*The task*:
Copy nothing but the lines below running from the line containing "Add admin wallet" through the line containing "4. **Response**: Authorized ✅ or Denied ❌", both end lines included.

━━━━━━━━━━━━━━━━━━━━━━━━━━━━━━

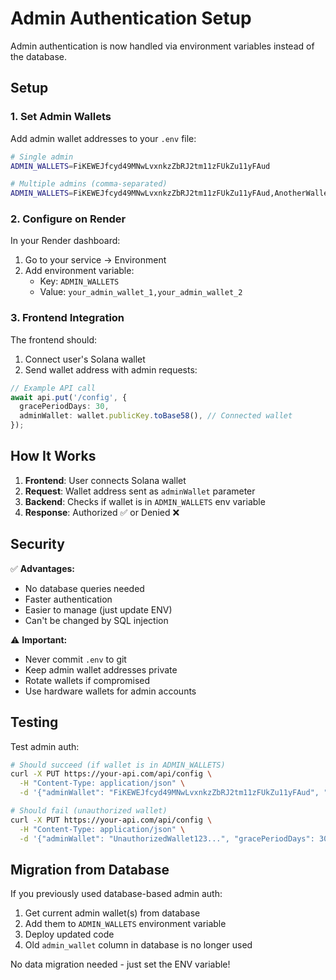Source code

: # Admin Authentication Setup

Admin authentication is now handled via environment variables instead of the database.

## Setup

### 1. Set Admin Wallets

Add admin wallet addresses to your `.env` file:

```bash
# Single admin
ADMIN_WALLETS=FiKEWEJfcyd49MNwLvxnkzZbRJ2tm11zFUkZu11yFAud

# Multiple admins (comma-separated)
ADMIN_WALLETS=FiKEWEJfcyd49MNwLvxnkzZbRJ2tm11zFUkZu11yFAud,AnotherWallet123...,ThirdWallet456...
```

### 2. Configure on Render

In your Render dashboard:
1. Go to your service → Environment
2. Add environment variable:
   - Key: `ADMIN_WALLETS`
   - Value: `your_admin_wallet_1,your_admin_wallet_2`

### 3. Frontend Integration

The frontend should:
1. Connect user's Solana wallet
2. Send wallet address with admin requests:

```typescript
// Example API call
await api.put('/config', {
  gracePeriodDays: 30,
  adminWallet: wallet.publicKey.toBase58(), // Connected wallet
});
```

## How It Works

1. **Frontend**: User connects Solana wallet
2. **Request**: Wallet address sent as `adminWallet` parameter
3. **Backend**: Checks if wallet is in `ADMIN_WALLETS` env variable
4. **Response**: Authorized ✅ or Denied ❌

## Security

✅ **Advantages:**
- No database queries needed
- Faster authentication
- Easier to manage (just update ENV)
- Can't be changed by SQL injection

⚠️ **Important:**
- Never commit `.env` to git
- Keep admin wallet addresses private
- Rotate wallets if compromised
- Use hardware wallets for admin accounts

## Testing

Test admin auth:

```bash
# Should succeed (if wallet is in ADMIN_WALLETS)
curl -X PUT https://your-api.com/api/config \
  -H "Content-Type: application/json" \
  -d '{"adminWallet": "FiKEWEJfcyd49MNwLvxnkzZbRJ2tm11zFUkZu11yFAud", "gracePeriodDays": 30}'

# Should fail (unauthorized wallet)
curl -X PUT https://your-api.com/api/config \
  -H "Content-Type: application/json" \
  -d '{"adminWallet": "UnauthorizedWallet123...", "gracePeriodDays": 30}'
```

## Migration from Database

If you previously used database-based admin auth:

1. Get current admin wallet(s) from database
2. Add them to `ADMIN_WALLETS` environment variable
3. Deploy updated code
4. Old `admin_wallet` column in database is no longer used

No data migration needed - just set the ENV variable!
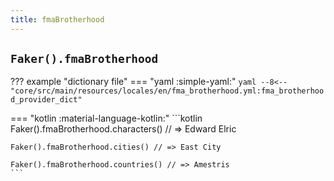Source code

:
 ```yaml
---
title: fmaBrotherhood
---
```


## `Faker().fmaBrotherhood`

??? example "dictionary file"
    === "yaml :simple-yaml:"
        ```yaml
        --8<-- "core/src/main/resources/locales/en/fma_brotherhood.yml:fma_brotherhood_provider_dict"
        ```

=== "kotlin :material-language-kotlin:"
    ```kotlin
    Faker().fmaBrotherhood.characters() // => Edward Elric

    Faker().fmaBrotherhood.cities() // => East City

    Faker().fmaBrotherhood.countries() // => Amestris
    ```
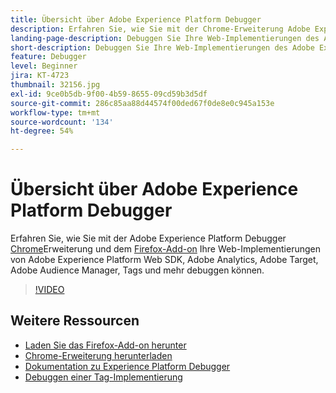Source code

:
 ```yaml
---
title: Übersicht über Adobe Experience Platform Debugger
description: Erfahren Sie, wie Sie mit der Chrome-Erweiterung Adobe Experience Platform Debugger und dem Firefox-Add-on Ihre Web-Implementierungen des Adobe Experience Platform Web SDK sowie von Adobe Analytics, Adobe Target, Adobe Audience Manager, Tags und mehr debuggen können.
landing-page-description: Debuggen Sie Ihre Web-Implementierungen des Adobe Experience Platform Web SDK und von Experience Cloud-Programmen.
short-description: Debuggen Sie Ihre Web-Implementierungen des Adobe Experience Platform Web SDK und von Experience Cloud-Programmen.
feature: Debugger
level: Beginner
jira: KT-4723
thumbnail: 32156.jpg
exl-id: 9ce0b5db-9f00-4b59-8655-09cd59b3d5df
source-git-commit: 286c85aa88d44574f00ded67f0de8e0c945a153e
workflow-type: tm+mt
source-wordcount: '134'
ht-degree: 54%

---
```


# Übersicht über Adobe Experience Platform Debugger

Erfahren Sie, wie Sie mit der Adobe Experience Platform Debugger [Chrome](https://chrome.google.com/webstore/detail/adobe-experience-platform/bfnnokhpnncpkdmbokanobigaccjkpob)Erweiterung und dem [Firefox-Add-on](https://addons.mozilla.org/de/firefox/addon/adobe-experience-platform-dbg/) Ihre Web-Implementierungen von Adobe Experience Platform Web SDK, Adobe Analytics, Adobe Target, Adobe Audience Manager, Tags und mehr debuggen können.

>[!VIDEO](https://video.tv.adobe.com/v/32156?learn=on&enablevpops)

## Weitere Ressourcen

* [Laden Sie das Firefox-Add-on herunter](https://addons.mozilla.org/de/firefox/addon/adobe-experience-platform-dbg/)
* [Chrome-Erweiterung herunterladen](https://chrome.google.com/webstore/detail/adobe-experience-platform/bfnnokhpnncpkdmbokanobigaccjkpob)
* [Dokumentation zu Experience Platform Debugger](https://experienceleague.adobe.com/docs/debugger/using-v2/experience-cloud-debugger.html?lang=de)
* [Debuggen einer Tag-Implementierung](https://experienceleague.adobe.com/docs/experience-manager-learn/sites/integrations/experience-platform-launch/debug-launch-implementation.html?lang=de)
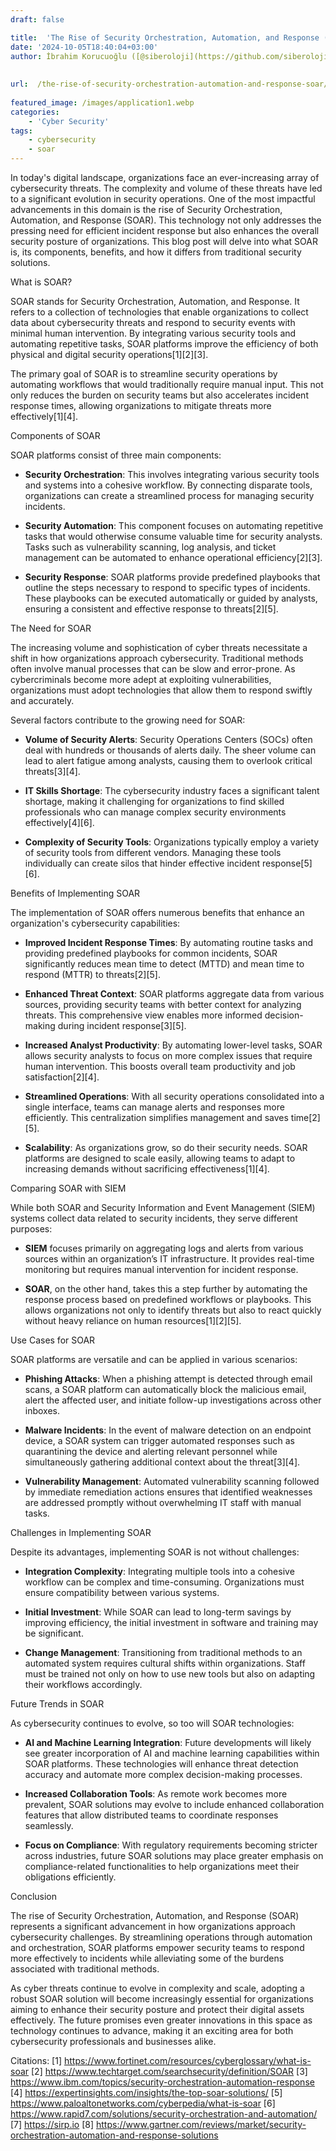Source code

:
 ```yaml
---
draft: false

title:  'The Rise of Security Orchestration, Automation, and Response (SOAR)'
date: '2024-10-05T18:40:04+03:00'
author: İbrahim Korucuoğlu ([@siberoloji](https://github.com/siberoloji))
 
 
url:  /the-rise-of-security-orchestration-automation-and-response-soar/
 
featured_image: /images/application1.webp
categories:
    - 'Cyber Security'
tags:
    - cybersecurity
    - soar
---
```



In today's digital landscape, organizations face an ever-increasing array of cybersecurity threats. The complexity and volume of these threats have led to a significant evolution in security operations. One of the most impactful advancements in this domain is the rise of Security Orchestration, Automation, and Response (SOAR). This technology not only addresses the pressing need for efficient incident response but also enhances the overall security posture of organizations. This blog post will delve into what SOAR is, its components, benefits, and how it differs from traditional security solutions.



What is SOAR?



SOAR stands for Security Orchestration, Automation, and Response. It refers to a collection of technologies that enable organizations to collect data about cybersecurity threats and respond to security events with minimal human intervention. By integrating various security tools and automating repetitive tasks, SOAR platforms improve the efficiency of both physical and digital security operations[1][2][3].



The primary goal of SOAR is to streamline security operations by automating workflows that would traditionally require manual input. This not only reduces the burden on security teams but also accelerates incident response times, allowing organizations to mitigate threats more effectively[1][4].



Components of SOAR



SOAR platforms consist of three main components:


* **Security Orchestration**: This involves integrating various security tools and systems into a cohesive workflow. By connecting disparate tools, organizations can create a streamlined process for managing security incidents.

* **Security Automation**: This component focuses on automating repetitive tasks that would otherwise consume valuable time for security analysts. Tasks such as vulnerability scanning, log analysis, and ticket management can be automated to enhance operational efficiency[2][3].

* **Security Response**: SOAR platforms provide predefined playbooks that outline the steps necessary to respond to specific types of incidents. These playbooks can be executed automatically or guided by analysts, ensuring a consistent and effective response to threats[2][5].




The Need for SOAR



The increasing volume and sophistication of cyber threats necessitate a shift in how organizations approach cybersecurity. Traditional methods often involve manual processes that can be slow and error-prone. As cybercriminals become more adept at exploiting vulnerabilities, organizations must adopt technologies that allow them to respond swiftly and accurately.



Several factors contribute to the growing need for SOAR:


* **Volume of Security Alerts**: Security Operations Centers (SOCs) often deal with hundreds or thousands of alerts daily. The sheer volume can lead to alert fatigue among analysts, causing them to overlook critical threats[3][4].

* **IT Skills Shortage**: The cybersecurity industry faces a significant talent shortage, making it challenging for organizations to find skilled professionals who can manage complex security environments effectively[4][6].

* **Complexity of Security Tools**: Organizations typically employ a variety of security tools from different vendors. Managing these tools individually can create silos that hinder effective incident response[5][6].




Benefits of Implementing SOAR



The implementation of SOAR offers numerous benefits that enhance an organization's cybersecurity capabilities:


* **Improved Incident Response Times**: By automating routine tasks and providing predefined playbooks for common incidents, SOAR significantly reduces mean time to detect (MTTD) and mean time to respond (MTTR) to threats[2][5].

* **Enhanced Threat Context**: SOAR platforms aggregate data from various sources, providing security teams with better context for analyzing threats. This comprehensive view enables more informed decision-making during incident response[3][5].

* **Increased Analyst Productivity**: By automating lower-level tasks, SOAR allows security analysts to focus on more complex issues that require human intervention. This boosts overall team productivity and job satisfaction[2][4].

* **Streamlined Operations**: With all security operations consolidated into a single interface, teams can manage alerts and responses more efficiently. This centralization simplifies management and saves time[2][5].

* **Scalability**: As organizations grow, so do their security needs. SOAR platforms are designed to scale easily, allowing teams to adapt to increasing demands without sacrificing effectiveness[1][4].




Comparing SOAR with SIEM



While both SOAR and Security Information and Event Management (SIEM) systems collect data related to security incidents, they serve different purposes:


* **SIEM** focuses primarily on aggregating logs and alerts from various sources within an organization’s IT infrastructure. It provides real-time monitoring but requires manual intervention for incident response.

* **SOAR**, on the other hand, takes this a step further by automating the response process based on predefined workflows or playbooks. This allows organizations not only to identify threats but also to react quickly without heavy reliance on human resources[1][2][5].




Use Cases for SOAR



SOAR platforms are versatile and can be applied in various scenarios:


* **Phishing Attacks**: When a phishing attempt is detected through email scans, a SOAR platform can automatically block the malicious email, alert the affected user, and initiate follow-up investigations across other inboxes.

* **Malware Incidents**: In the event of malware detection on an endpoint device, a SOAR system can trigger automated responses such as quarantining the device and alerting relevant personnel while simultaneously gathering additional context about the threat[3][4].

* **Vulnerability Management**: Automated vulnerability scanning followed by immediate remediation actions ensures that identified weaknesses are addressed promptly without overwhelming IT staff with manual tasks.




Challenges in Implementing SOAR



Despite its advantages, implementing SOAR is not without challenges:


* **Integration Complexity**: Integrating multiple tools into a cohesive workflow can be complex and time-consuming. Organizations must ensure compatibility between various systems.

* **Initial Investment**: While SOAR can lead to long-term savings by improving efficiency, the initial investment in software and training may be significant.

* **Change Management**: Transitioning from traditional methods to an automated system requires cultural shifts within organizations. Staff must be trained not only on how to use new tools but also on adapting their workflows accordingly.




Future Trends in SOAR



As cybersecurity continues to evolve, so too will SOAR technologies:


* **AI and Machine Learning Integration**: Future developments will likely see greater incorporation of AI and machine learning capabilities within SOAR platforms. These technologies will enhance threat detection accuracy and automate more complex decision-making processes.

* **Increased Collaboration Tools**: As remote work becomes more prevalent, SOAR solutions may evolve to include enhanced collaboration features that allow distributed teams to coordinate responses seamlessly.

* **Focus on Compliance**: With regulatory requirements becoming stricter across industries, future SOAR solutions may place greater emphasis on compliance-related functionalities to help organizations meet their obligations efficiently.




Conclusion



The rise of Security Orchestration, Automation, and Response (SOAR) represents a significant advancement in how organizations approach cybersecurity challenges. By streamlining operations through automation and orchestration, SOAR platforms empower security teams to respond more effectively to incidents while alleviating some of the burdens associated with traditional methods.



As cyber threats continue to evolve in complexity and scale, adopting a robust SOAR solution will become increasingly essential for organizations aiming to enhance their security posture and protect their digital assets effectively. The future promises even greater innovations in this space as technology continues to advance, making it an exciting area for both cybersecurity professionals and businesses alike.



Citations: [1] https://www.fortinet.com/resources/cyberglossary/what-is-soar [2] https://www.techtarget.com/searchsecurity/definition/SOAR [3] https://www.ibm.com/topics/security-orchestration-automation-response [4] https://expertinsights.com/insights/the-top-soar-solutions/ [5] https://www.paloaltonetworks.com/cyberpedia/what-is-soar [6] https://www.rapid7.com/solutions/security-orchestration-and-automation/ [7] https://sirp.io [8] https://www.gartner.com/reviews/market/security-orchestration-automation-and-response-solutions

━━━━━━━━━━━━━━━━━━━━━━━━━━━━━━

*Answer space*:
Add admin wallet addresses to your `.env` file:

```bash
# Single admin
ADMIN_WALLETS=FiKEWEJfcyd49MNwLvxnkzZbRJ2tm11zFUkZu11yFAud

# Multiple admins (comma-separated)
ADMIN_WALLETS=FiKEWEJfcyd49MNwLvxnkzZbRJ2tm11zFUkZu11yFAud,AnotherWallet123...,ThirdWallet456...
```

### 2. Configure on Render

In your Render dashboard:
1. Go to your service → Environment
2. Add environment variable:
   - Key: `ADMIN_WALLETS`
   - Value: `your_admin_wallet_1,your_admin_wallet_2`

### 3. Frontend Integration

The frontend should:
1. Connect user's Solana wallet
2. Send wallet address with admin requests:

```typescript
// Example API call
await api.put('/config', {
  gracePeriodDays: 30,
  adminWallet: wallet.publicKey.toBase58(), // Connected wallet
});
```

## How It Works

1. **Frontend**: User connects Solana wallet
2. **Request**: Wallet address sent as `adminWallet` parameter
3. **Backend**: Checks if wallet is in `ADMIN_WALLETS` env variable
4. **Response**: Authorized ✅ or Denied ❌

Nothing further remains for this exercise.